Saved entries

*** Begin section ***

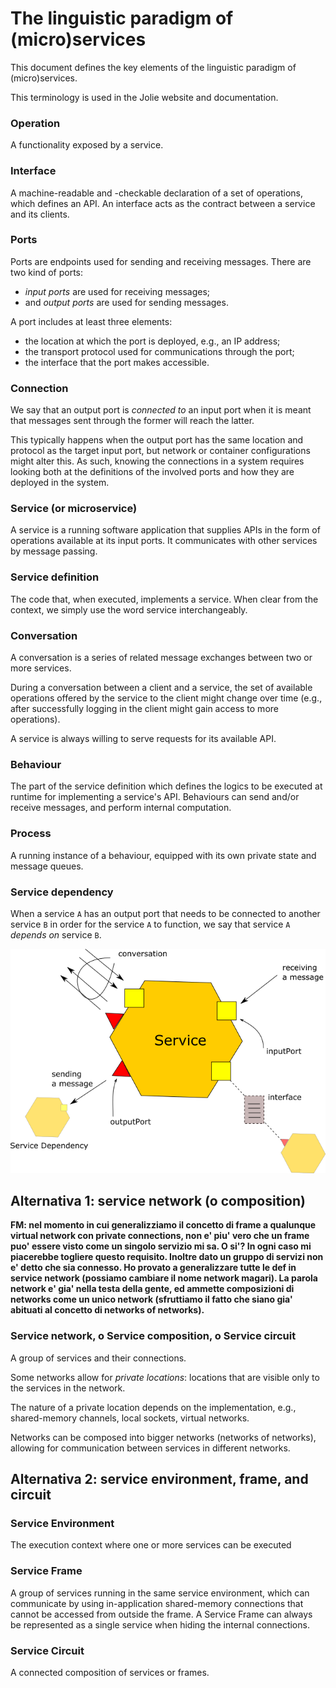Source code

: # The linguistic paradigm of (micro)services

This document defines the key elements of the linguistic paradigm of (micro)services.

This terminology is used in the Jolie website and documentation.

### Operation
A functionality exposed by a service.

### Interface
A machine-readable and -checkable declaration of a set of operations, which defines an API.
An interface acts as the contract between a service and its clients.

### Ports
Ports are endpoints used for sending and receiving messages.
There are two kind of ports:
- _input ports_ are used for receiving messages;
- and _output ports_ are used for sending messages.

A port includes at least three elements:
- the location at which the port is deployed, e.g., an IP address;
- the transport protocol used for communications through the port;
- the interface that the port makes accessible.

### Connection
We say that an output port is _connected to_ an input port when it is meant that messages sent through the former will reach the latter.

This typically happens when the output port has the same location and protocol as the target input port, but
network or container configurations might alter this. As such, knowing the connections in a system requires looking both at 
the definitions of the involved ports and how they are deployed in the system.

### Service (or microservice)
A service is a running software application that supplies APIs in the form of operations available at its input ports. It communicates with other services by message passing.

### Service definition
The code that, when executed, implements a service. When clear from the context, we simply use the word service interchangeably.

### Conversation
A conversation is a series of related message exchanges between two or more services.

During a conversation between a client and a service, the set of available operations offered by the service to the client might change over time (e.g., after successfully logging in the client might gain access to more operations).

A service is always willing to serve requests for its available API.

### Behaviour
The part of the service definition which defines the logics to be executed at runtime for implementing a service's API. Behaviours can send and/or receive messages, and perform internal computation.

### Process
A running instance of a behaviour, equipped with its own private state and message queues.

### Service dependency
When a service `A` has an output port that needs to be connected to another service `B` in order for the service `A` to function, we say that service `A` _depends on_ service `B`.

![](.gitbook/assets/definitions.png)

## Alternativa 1: service network (o composition)

**FM: nel momento in cui generalizziamo il concetto di frame a qualunque virtual network con private connections, non e' piu' vero che un frame puo' essere visto come un singolo servizio mi sa. O si'? In ogni caso mi piacerebbe togliere questo requisito. Inoltre dato un gruppo di servizi non e' detto che sia connesso. Ho provato a generalizzare tutte le def in service network (possiamo cambiare il nome network magari). La parola network e' gia' nella testa della gente, ed ammette composizioni di networks come un unico network (sfruttiamo il fatto che siano gia' abituati al concetto di networks of networks).**

### Service network, o Service composition, o Service circuit

A group of services and their connections.

Some networks allow for _private locations_: locations that are visible only to the services in the network.

The nature of a private location depends on the implementation, e.g., shared-memory channels, local sockets, virtual networks.

Networks can be composed into bigger networks (networks of networks), allowing for communication between services in different networks.

## Alternativa 2: service environment, frame, and circuit

### Service Environment
The execution context where one or more services can be executed

### Service Frame
A group of services running in the same service environment, which can communicate by using in-application shared-memory connections that cannot be accessed from outside the frame. A Service Frame can always be represented as a single service when hiding the internal connections.

### Service Circuit
A connected composition of services or frames.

*** End section ***

**PROBLEM:** All lines of the records above that carry the word "Alternativa" should be listed.

**WORKED SOLUTION:**
## Alternativa 1: service network (o composition)
## Alternativa 2: service environment, frame, and circuit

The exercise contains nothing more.